Jan 21 2019

With 5G Networks, Your Campus Meetings Might Become Virtual

At faster-than-brain-signal speed, next-gen wireless will support a whole new realm of possibilities.

With 2020 just around the corner, we’re nearing the point at which experts predict broad availability of 5G wireless networks. 

Increasing data speed and responsiveness by upward of 1,000 percent, a fully functioning 5G network would be a game-changer in the way colleges use, manage and set up everything from Internet of Things devices to data-heavy applications. 

Consider that a human brain signal takes 14 milliseconds to travel, says Jason Leigh, an IDC senior research analyst for mobility. With recent tests showing signals taking less than 10 milliseconds to travel on 5G, he says, “Network responsiveness could be even faster than your brain.”

MORE FROM EDTECH: Technology trends universities should expect in 2019.

5G Tests Promise Better Performance for Urban and Rural Campuses

5G uses the millimeter wave (mmWave) portion of the spectrum, between 30 Gigahertz and 300 GHz. The signal covers distances much faster than 4G and has greater capacity. 

But it covers smaller areas and doesn’t move as well through solid objects.
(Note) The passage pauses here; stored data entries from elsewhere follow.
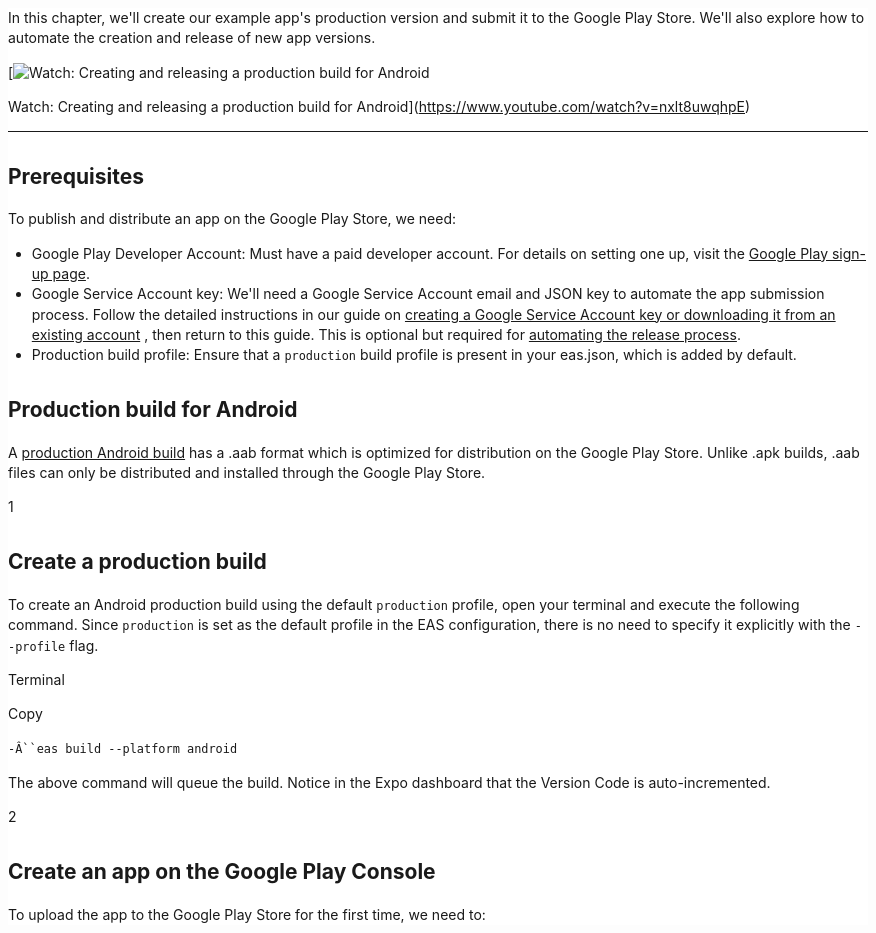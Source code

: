 In this chapter, we'll create our example app's production version and submit it to the Google Play Store. We'll also explore how to automate the creation and release of new app versions.

[![Watch: Creating and releasing a production build for Android](https://i3.ytimg.com/vi/nxlt8uwqhpE/maxresdefault.jpg)

Watch: Creating and releasing a production build for Android](https://www.youtube.com/watch?v=nxlt8uwqhpE)


---

Prerequisites
-------------

To publish and distribute an app on the Google Play Store, we need:

* Google Play Developer Account: Must have a paid developer account. For details on setting one up, visit the [Google Play sign-up page](https://play.google.com/apps/publish/signup/).
* Google Service Account key: We'll need a Google Service Account email and JSON key to automate the app submission process. Follow the detailed instructions in our guide on [creating a Google Service Account key or downloading it from an existing account](https://expo.fyi/creating-google-service-account) , then return to this guide. This is optional but required for [automating the release process](/tutorial/eas/android-production-build#automated-release).
* Production build profile: Ensure that a `production` build profile is present in your eas.json, which is added by default.

Production build for Android
----------------------------

A [production Android build](/build/eas-json#production-builds) has a .aab format which is optimized for distribution on the Google Play Store. Unlike .apk builds, .aab files can only be distributed and installed through the Google Play Store.

1

Create a production build
-------------------------

To create an Android production build using the default `production` profile, open your terminal and execute the following command. Since `production` is set as the default profile in the EAS configuration, there is no need to specify it explicitly with the `--profile` flag.

Terminal

Copy

`-Â``eas build --platform android`

The above command will queue the build. Notice in the Expo dashboard that the Version Code is auto-incremented.

2

Create an app on the Google Play Console
----------------------------------------

To upload the app to the Google Play Store for the first time, we need to:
So, instead of relying on a central 4G cell tower, wireless carriers will have to install a higher density of smaller, portable towers to carry 5G signals

“Today’s average 4G tower can support about 2,000 connections at one time,” says Leigh. “With 5G, you could support more than a million connections per square kilometer.”
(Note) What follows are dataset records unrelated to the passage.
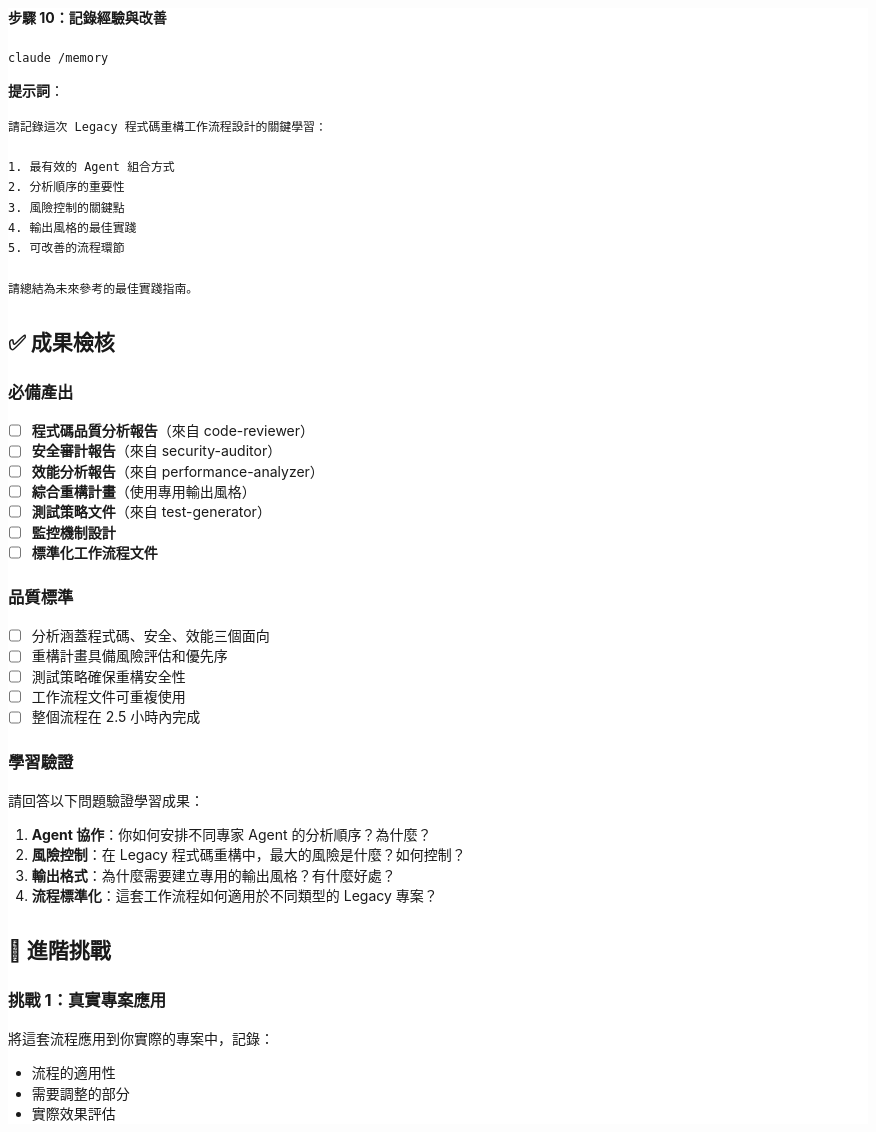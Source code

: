 #### 步驟 10：記錄經驗與改善
```bash
claude /memory
```

**提示詞**：
```
請記錄這次 Legacy 程式碼重構工作流程設計的關鍵學習：

1. 最有效的 Agent 組合方式
2. 分析順序的重要性
3. 風險控制的關鍵點
4. 輸出風格的最佳實踐
5. 可改善的流程環節

請總結為未來參考的最佳實踐指南。
```

## ✅ 成果檢核

### 必備產出
- [ ] **程式碼品質分析報告**（來自 code-reviewer）
- [ ] **安全審計報告**（來自 security-auditor）
- [ ] **效能分析報告**（來自 performance-analyzer）
- [ ] **綜合重構計畫**（使用專用輸出風格）
- [ ] **測試策略文件**（來自 test-generator）
- [ ] **監控機制設計**
- [ ] **標準化工作流程文件**

### 品質標準
- [ ] 分析涵蓋程式碼、安全、效能三個面向
- [ ] 重構計畫具備風險評估和優先序
- [ ] 測試策略確保重構安全性
- [ ] 工作流程文件可重複使用
- [ ] 整個流程在 2.5 小時內完成

### 學習驗證
請回答以下問題驗證學習成果：

1. **Agent 協作**：你如何安排不同專家 Agent 的分析順序？為什麼？
2. **風險控制**：在 Legacy 程式碼重構中，最大的風險是什麼？如何控制？
3. **輸出格式**：為什麼需要建立專用的輸出風格？有什麼好處？
4. **流程標準化**：這套工作流程如何適用於不同類型的 Legacy 專案？

## 🚀 進階挑戰

### 挑戰 1：真實專案應用
將這套流程應用到你實際的專案中，記錄：
- 流程的適用性
- 需要調整的部分
- 實際效果評估
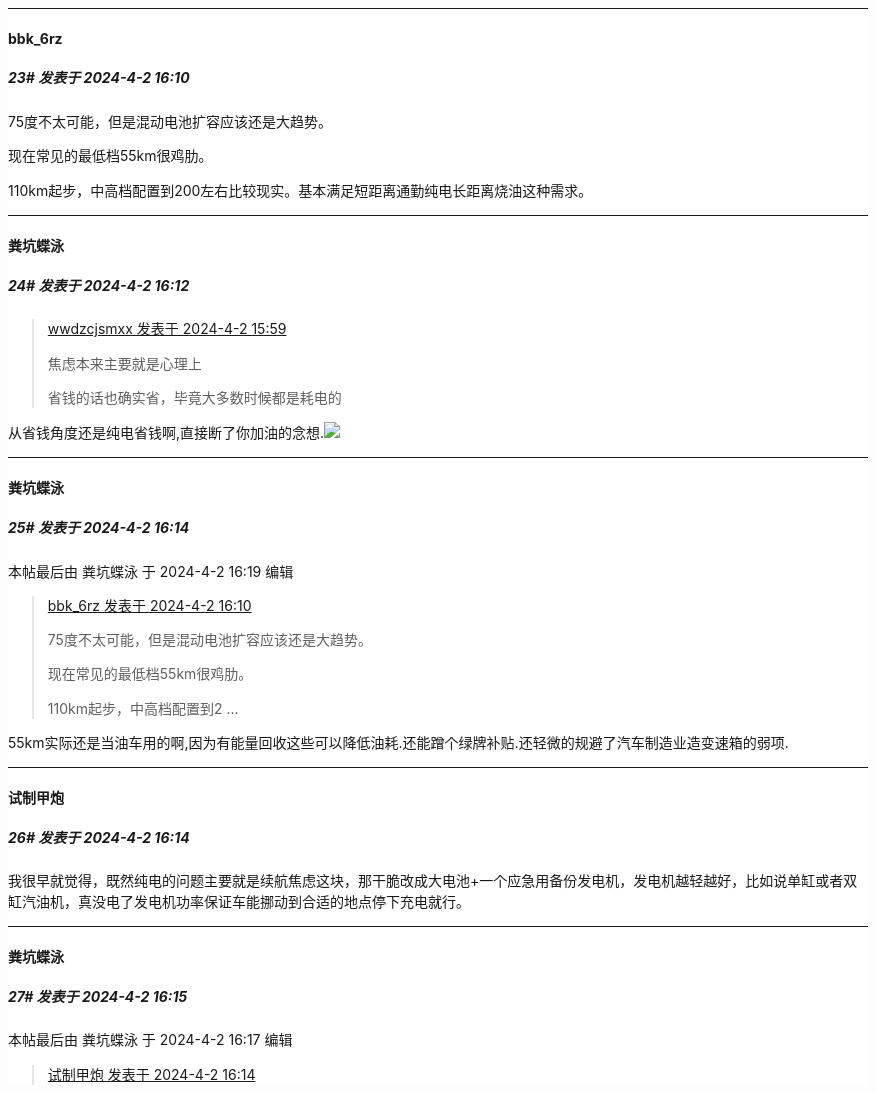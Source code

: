 *****

####  bbk_6rz  
##### 23#       发表于 2024-4-2 16:10

75度不太可能，但是混动电池扩容应该还是大趋势。

现在常见的最低档55km很鸡肋。

110km起步，中高档配置到200左右比较现实。基本满足短距离通勤纯电长距离烧油这种需求。

*****

####  粪坑蝶泳  
##### 24#       发表于 2024-4-2 16:12

<blockquote><a href="httphttps://bbs.saraba1st.com/2b/forum.php?mod=redirect&amp;goto=findpost&amp;pid=64460015&amp;ptid=2178249" target="_blank">wwdzcjsmxx 发表于 2024-4-2 15:59</a>

焦虑本来主要就是心理上

省钱的话也确实省，毕竟大多数时候都是耗电的</blockquote>
从省钱角度还是纯电省钱啊,直接断了你加油的念想.<img src="https://static.saraba1st.com/image/smiley/face2017/066.png" referrerpolicy="no-referrer">

*****

####  粪坑蝶泳  
##### 25#       发表于 2024-4-2 16:14

 本帖最后由 粪坑蝶泳 于 2024-4-2 16:19 编辑 
<blockquote><a href="httphttps://bbs.saraba1st.com/2b/forum.php?mod=redirect&amp;goto=findpost&amp;pid=64460175&amp;ptid=2178249" target="_blank">bbk_6rz 发表于 2024-4-2 16:10</a>

75度不太可能，但是混动电池扩容应该还是大趋势。

现在常见的最低档55km很鸡肋。

110km起步，中高档配置到2 ...</blockquote>
55km实际还是当油车用的啊,因为有能量回收这些可以降低油耗.还能蹭个绿牌补贴.还轻微的规避了汽车制造业造变速箱的弱项.

*****

####  试制甲炮  
##### 26#       发表于 2024-4-2 16:14

我很早就觉得，既然纯电的问题主要就是续航焦虑这块，那干脆改成大电池+一个应急用备份发电机，发电机越轻越好，比如说单缸或者双缸汽油机，真没电了发电机功率保证车能挪动到合适的地点停下充电就行。

*****

####  粪坑蝶泳  
##### 27#       发表于 2024-4-2 16:15

 本帖最后由 粪坑蝶泳 于 2024-4-2 16:17 编辑 
<blockquote><a href="httphttps://bbs.saraba1st.com/2b/forum.php?mod=redirect&amp;goto=findpost&amp;pid=64460233&amp;ptid=2178249" target="_blank">试制甲炮 发表于 2024-4-2 16:14</a>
Network responsiveness could be even faster than your brain.”

Jason Leigh Senior Research Analyst for Mobility, IDC

Ted Rappaport, a professor and NYU Wireless founding director, led a research project in Manhattan to demonstrate the effectiveness of 5G signals in an urban campus environment. His team found that mmWaves could work even better than current wireless networks. 

But rural campuses also could benefit from 5G capabilities, Rappaport says. “5G equipment could allow immediate replacement of aging copper wires with ‘wireless’ fiber. Tests done in Virginia found the distances reached by the mmWave signal were much greater than people thought — up to 10 kilometers.”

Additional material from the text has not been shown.